* DATASET ENTRIES *
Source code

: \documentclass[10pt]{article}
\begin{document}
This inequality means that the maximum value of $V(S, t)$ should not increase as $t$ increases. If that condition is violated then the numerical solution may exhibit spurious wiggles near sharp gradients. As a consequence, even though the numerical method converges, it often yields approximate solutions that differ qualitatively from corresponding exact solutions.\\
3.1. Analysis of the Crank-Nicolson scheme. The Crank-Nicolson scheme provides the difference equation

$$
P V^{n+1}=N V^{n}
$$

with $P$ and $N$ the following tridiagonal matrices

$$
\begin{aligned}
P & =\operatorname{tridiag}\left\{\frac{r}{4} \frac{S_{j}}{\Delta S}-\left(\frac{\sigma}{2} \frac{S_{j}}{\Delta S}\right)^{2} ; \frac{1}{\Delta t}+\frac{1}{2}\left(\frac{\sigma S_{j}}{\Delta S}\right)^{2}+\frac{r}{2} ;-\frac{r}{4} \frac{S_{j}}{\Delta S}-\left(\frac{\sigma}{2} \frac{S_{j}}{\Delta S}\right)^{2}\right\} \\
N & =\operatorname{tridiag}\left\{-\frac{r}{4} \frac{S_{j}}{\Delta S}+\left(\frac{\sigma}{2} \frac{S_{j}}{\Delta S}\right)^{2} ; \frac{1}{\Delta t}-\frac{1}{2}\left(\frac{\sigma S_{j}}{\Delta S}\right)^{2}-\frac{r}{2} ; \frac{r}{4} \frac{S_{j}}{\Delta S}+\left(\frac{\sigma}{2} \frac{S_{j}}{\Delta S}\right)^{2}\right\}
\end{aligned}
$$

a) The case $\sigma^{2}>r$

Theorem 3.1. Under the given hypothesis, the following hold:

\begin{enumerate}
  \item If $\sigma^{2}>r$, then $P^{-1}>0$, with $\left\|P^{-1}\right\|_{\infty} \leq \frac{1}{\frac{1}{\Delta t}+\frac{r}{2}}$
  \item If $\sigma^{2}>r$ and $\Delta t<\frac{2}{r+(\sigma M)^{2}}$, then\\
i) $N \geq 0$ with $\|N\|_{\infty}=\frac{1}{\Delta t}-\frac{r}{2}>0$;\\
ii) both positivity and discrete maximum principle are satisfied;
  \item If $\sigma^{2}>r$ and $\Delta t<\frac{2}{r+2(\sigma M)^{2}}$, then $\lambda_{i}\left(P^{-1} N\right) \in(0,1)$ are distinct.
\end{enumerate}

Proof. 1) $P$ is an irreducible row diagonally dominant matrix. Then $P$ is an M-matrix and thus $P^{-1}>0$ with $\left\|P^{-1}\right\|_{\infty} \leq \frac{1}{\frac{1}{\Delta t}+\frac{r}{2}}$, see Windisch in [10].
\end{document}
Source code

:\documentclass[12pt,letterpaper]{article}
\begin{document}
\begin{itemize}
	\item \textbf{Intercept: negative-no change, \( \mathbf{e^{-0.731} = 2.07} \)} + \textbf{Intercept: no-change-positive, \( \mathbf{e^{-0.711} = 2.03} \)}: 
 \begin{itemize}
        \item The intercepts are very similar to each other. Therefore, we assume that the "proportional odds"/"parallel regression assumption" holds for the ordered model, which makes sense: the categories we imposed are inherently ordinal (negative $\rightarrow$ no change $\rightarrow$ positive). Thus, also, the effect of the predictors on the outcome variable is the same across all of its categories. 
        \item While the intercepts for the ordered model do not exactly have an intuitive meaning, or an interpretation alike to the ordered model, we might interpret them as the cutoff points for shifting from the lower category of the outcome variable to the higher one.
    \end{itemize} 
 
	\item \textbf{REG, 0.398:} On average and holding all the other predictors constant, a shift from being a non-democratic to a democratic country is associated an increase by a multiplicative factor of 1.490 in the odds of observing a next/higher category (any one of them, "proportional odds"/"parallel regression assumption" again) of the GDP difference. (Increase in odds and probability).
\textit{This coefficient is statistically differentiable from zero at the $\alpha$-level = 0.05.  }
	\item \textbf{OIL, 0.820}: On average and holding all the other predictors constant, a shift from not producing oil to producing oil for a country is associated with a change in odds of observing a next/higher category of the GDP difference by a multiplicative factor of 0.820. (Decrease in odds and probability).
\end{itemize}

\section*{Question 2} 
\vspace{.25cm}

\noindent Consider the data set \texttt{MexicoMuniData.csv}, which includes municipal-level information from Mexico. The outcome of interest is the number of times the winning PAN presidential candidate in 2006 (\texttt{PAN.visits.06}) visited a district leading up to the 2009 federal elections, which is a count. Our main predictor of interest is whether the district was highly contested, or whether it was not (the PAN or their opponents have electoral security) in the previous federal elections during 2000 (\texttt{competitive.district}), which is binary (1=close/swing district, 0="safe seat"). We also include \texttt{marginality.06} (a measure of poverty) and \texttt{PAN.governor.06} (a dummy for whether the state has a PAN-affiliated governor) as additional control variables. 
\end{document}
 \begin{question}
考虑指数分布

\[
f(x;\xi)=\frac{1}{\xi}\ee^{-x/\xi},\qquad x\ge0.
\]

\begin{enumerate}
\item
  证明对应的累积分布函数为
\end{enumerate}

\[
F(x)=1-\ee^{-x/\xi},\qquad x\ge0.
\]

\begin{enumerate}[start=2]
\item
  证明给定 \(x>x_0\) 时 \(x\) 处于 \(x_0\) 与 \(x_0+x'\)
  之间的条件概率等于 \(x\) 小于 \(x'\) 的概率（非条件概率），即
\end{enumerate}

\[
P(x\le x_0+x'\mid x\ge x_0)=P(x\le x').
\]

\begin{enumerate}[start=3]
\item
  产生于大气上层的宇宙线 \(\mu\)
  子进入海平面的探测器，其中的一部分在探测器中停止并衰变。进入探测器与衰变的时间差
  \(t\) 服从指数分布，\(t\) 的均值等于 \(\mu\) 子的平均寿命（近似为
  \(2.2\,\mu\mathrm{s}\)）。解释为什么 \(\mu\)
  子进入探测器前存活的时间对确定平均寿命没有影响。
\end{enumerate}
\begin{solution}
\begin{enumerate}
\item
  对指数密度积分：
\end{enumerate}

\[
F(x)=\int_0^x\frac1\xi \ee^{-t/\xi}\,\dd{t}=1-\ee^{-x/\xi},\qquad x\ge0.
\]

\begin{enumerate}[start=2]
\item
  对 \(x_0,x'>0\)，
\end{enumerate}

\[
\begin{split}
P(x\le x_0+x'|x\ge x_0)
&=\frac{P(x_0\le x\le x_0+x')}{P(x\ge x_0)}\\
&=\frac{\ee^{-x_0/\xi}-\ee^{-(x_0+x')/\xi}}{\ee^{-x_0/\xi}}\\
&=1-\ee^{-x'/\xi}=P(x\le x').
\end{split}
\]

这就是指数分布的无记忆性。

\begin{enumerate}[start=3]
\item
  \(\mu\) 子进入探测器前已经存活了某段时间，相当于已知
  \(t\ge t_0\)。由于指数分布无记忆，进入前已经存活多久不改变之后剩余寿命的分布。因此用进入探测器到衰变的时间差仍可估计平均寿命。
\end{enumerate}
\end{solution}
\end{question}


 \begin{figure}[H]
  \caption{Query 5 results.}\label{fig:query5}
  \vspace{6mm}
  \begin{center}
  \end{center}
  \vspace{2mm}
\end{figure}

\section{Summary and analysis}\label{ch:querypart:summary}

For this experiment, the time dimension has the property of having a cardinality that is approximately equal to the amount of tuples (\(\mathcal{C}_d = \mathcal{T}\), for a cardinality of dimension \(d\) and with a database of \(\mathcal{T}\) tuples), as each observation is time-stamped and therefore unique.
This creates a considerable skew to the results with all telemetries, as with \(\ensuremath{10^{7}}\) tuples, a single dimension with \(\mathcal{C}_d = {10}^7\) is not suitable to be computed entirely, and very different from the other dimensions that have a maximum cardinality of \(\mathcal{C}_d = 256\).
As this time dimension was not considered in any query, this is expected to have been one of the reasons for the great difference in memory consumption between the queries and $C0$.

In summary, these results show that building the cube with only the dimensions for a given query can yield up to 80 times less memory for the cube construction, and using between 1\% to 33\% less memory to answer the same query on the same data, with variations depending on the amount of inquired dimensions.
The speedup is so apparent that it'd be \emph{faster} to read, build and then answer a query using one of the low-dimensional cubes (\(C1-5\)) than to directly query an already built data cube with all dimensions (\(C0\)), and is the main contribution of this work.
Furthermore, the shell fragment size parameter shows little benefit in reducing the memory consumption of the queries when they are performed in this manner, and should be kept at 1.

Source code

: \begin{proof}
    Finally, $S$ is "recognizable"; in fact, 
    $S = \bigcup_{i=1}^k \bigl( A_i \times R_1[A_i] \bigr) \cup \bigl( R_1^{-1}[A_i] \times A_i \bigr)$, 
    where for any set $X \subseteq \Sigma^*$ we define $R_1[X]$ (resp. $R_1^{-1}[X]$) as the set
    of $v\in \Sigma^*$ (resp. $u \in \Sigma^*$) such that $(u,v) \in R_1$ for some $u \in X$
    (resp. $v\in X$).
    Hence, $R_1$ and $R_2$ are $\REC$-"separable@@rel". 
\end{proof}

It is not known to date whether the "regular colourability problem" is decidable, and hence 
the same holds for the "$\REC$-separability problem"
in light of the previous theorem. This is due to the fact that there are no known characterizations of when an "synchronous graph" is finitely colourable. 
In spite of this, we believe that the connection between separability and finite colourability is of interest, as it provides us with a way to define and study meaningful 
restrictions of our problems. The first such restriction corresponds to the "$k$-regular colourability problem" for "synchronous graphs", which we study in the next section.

* GOAL OF THE EXERCISE *
Each line above that contains the word "queries" must be copied.

* EXPECTED ANSWER *
As this time dimension was not considered in any query, this is expected to have been one of the reasons for the great difference in memory consumption between the queries and $C0$.
Furthermore, the shell fragment size parameter shows little benefit in reducing the memory consumption of the queries when they are performed in this manner, and should be kept at 1.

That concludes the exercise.